• [Saved data entries]:
━━━━━━
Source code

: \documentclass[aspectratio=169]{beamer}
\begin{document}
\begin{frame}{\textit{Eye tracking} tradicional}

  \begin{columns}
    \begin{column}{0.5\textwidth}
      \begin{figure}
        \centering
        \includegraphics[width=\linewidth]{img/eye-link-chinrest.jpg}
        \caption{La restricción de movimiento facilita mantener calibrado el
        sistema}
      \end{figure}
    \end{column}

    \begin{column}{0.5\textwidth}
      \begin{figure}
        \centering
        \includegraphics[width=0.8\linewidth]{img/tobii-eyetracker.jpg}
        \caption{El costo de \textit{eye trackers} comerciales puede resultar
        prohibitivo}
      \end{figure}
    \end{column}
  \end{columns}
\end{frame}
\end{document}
━━━━━━
• [THE PROBLEM]:
Go through the entries above and copy out every line that includes the word "begin".

• [TASK ANSWER]:
\begin{document}
\begin{frame}{\textit{Eye tracking} tradicional}
  \begin{columns}
    \begin{column}{0.5\textwidth}
      \begin{figure}
    \begin{column}{0.5\textwidth}
      \begin{figure}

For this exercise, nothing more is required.